Another problem with my mentality is that any time I come across something I don’t know-an aspect of farming, engineering, science, or any myriad number of other things-I get really frustrated and feel like I cannot possibly accomplish all that I want to if I know so little. The fact is that I do know quite a bit, I am young, and it’s not necessary or possible that I know everything. But somehow the desire remains to be a renaissance man, to be able to build things with my hands, design things with my mind, and so on. At present, my strongest ability is my ability to think big and to put my thoughts together on paper. I should recognize that those are incredible strengths, yet my weaknesses drive me crazy.All this leads me back to the whole problem of getting sick every time I get excited. It seems the underlying cause is a fear of not being able to translate the excitement into action, and so I tense my body and run around like a chicken trying to cram as much thought into as little time as possible.
I need to learn to relax, let the ideas sink in, view then as a beautiful and fun process that slowly unfolds as my understanding keeps up with the new knowledge needed to complete the next step.
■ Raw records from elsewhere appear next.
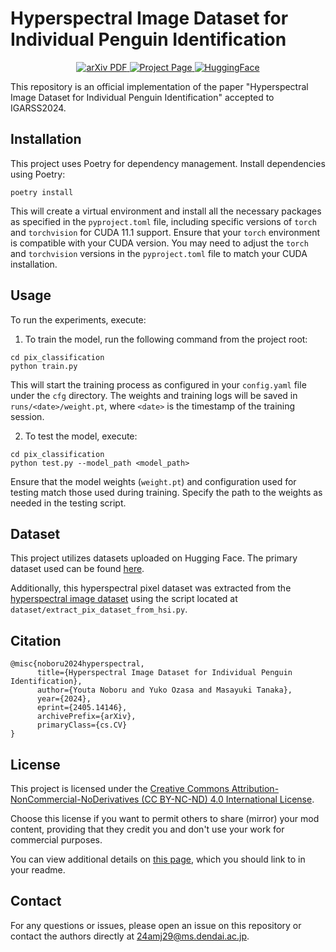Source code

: # Hyperspectral Image Dataset for Individual Penguin Identification
  <p align="center">
    <a href='https://arxiv.org/abs/2405.14146'>
      <img src='https://img.shields.io/badge/arXiv-2405.14146-b31b1b.svg' alt='arXiv PDF'>
    </a>
    <a href='https://033labcodes.github.io/igrass24_penguin/'>
      <img src='https://img.shields.io/badge/Project-Page-blue?style=flat&logo=webpack' alt='Project Page'>
    </a>
    <a href='https://huggingface.co/datasets/dekkaiinu/hyper_penguin_pix'>
      <img src='https://img.shields.io/badge/%F0%9F%A4%97%20Hugging%20Face-Dataset-blue' alt='HuggingFace'>
    </a>
  </p>

This repository is an official implementation of the paper "Hyperspectral Image Dataset for Individual Penguin Identification" accepted to IGARSS2024.

## Installation

This project uses Poetry for dependency management. Install dependencies using Poetry:

```
poetry install
```
This will create a virtual environment and install all the necessary packages as specified in the `pyproject.toml` file, including specific versions of `torch` and `torchvision` for CUDA 11.1 support. 
Ensure that your `torch` environment is compatible with your CUDA version. 
You may need to adjust the `torch` and `torchvision` versions in the `pyproject.toml` file to match your CUDA installation.

## Usage

To run the experiments, execute:
1. To train the model, run the following command from the project root:
```
cd pix_classification
python train.py
```
This will start the training process as configured in your `config.yaml` file under the `cfg` directory. 
The weights and training logs will be saved in `runs/<date>/weight.pt`, where `<date>` is the timestamp of the training session.

2. To test the model, execute:
```
cd pix_classification
python test.py --model_path <model_path>
```
Ensure that the model weights (`weight.pt`) and configuration used for testing match those used during training. 
Specify the path to the weights as needed in the testing script.

## Dataset

This project utilizes datasets uploaded on Hugging Face. The primary dataset used can be found [here](https://huggingface.co/datasets/dekkaiinu/hyper_penguin_pix).

Additionally, this hyperspectral pixel dataset was extracted from the [hyperspectral image dataset](https://huggingface.co/datasets/dekkaiinu/hyper_penguin) using the script located at `dataset/extract_pix_dataset_from_hsi.py`.

## Citation

```
@misc{noboru2024hyperspectral,
      title={Hyperspectral Image Dataset for Individual Penguin Identification}, 
      author={Youta Noboru and Yuko Ozasa and Masayuki Tanaka},
      year={2024},
      eprint={2405.14146},
      archivePrefix={arXiv},
      primaryClass={cs.CV}
}
```

## License

This project is licensed under the [Creative Commons Attribution-NonCommercial-NoDerivatives (CC BY-NC-ND) 4.0 International License](./LICENSE-CC-BY-NC-ND-4.0.md).

Choose this license if you want to permit others to share (mirror) your mod content, providing that they credit you and don't use your work for commercial purposes.

You can view additional details on [this page](https://creativecommons.org/licenses/by-nc-nd/4.0/), which you should link to in your readme.

## Contact

For any questions or issues, please open an issue on this repository or contact the authors directly at [24amj29@ms.dendai.ac.jp](mailto:24amj29@ms.dendai.ac.jp).
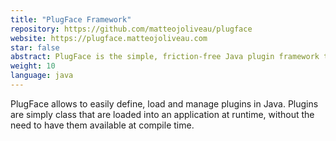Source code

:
 ```yaml
---
title: "PlugFace Framework"
repository: https://github.com/matteojoliveau/plugface
website: https://plugface.matteojoliveau.com
star: false
abstract: PlugFace is the simple, friction-free Java plugin framework that allows you to load classes at runtime without having to worry about anything. Just grab your plugins, follow the quickstart example and you're good to go!
weight: 10
language: java
---
```


PlugFace allows to easily define, load and manage plugins in Java. Plugins are simply class that are loaded into an application at runtime, without the need to have them available at compile time.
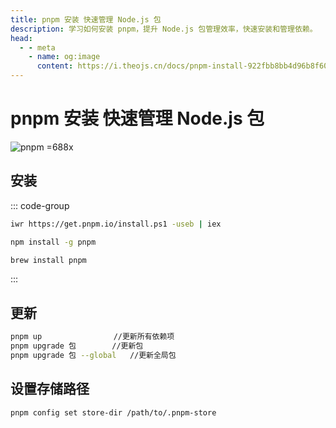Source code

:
 ```yaml
---
title: pnpm 安装 快速管理 Node.js 包
description: 学习如何安装 pnpm，提升 Node.js 包管理效率，快速安装和管理依赖。
head:
  - - meta
    - name: og:image
      content: https://i.theojs.cn/docs/pnpm-install-922fbb8bb4d96b8f602a40e6cd07ee13.svg
---
```


# pnpm 安装 快速管理 Node.js 包

![pnpm =688x](https://i.theojs.cn/docs/pnpm-install-922fbb8bb4d96b8f602a40e6cd07ee13.svg 'pnpm')

## 安装

::: code-group

```bash [Windows]
iwr https://get.pnpm.io/install.ps1 -useb | iex
```

```bash [NPM]
npm install -g pnpm
```

```bash [HomeBrew]
brew install pnpm
```

:::

## 更新

```bash
pnpm up                //更新所有依赖项
pnpm upgrade 包        //更新包
pnpm upgrade 包 --global   //更新全局包
```

## 设置存储路径

```bash
pnpm config set store-dir /path/to/.pnpm-store
```
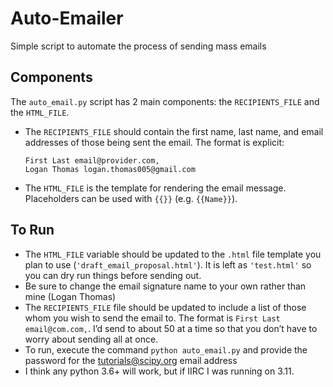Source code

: # Auto-Emailer
Simple script to automate the process of sending mass emails

## Components
The `auto_email.py` script has 2 main components: the `RECIPIENTS_FILE` and the `HTML_FILE`.
- The `RECIPIENTS_FILE` should contain the first name, last name, and email addresses of those being sent the email. The format is explicit:

    ```
    First Last email@provider.com,
    Logan Thomas logan.thomas005@gmail.com
    ```
- The `HTML_FILE` is the template for rendering the email message. Placeholders can be used with `{{}}` (e.g. `{{Name}}`).

## To Run
- The `HTML_FILE` variable should be updated to the `.html` file template you plan to use (`'draft_email_proposal.html'`). It is left as `'test.html'` so you can dry run things before sending out.
- Be sure to change the email signature name to your own rather than mine (Logan Thomas)
- The `RECIPIENTS_FILE` file should be updated to include a list of those whom you wish to send the email to. The format is `First Last email@com.com,`.
I’d send to about 50 at a time so that you don’t have to worry about sending all at once.
- To run, execute the command `python auto_email.py` and provide the password for the tutorials@scipy.org email address
- I think any python 3.6+ will work, but if IIRC I was running on 3.11.

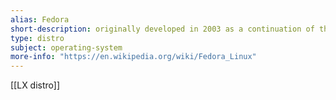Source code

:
 ```yaml
---
alias: Fedora
short-description: originally developed in 2003 as a continuation of the Red Hat Linux project 
type: distro
subject: operating-system
more-info: "https://en.wikipedia.org/wiki/Fedora_Linux"
---
```

[[LX distro]]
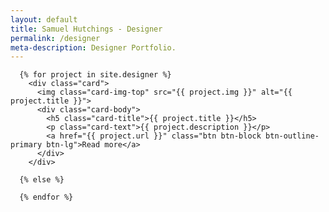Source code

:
 ```yaml
---
layout: default
title: Samuel Hutchings - Designer
permalink: /designer
meta-description: Designer Portfolio.
---
```

<div class="container-fluid">

      {% for project in site.designer %}
        <div class="card">
          <img class="card-img-top" src="{{ project.img }}" alt="{{ project.title }}">
          <div class="card-body">
            <h5 class="card-title">{{ project.title }}</h5>
            <p class="card-text">{{ project.description }}</p>
            <a href="{{ project.url }}" class="btn btn-block btn-outline-primary btn-lg">Read more</a>
          </div>
        </div>

      {% else %}

      {% endfor %}
      
  </div>
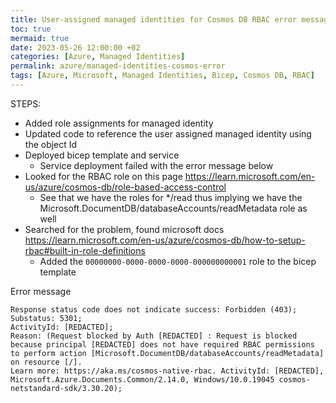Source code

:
 ```yaml
---
title: User-assigned managed identities for Cosmos DB RBAC error message
toc: true
mermaid: true
date: 2023-05-26 12:00:00 +02
categories: [Azure, Managed Identities]
permalink: azure/managed-identities-cosmos-error
tags: [Azure, Microsoft, Managed Identities, Bicep, Cosmos DB, RBAC]
---
```


STEPS:

* Added role assignments for managed identity
* Updated code to reference the user assigned managed identity using the object Id
* Deployed bicep template and service
    * Service deployment failed with the error message below
* Looked for the RBAC role on this page https://learn.microsoft.com/en-us/azure/cosmos-db/role-based-access-control
    * See that we have the roles for */read thus implying we have the Microsoft.DocumentDB/databaseAccounts/readMetadata role as well
* Searched for the problem, found microsoft docs https://learn.microsoft.com/en-us/azure/cosmos-db/how-to-setup-rbac#built-in-role-definitions
    * Added the `00000000-0000-0000-0000-000000000001` role to the bicep template


Error message

```
Response status code does not indicate success: Forbidden (403);
Substatus: 5301;
ActivityId: [REDACTED];
Reason: (Request blocked by Auth [REDACTED] : Request is blocked because principal [REDACTED] does not have required RBAC permissions to perform action [Microsoft.DocumentDB/databaseAccounts/readMetadata] on resource [/].
Learn more: https://aka.ms/cosmos-native-rbac. ActivityId: [REDACTED], Microsoft.Azure.Documents.Common/2.14.0, Windows/10.0.19045 cosmos-netstandard-sdk/3.30.20);
```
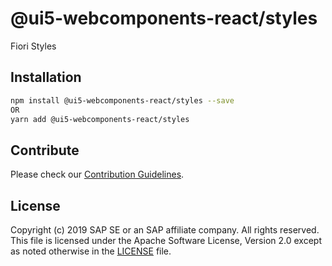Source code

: # @ui5-webcomponents-react/styles
Fiori Styles

## Installation
```bash
npm install @ui5-webcomponents-react/styles --save
OR
yarn add @ui5-webcomponents-react/styles
```

## Contribute
Please check our [Contribution Guidelines](https://github.com/SAP/ui5-webcomponents-react/blob/master/CONTRIBUTING.md).

## License
Copyright (c) 2019 SAP SE or an SAP affiliate company. All rights reserved.
This file is licensed under the Apache Software License, Version 2.0 except as noted otherwise in the [LICENSE](https://github.com/SAP/ui5-webcomponents-react/blob/master/LICENSE) file.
The great thing about doing a thesis is that I will do something-at the end of two years I will have an M.A. in Environmental Studies from Brown University, regardless of how much I drive myself crazy in the process. I guess what excites me most is the realization that finally, after years of wishing I could at least complete one great idea, I will now be forced (and have the opportunity) to see that dream come to fruition.The question is not if my thesis and what I do with my life live up to my ideals; the question is how calm I can remain in the face of my overwhelming passion, enthusiasm and eagerness for both life and ideas.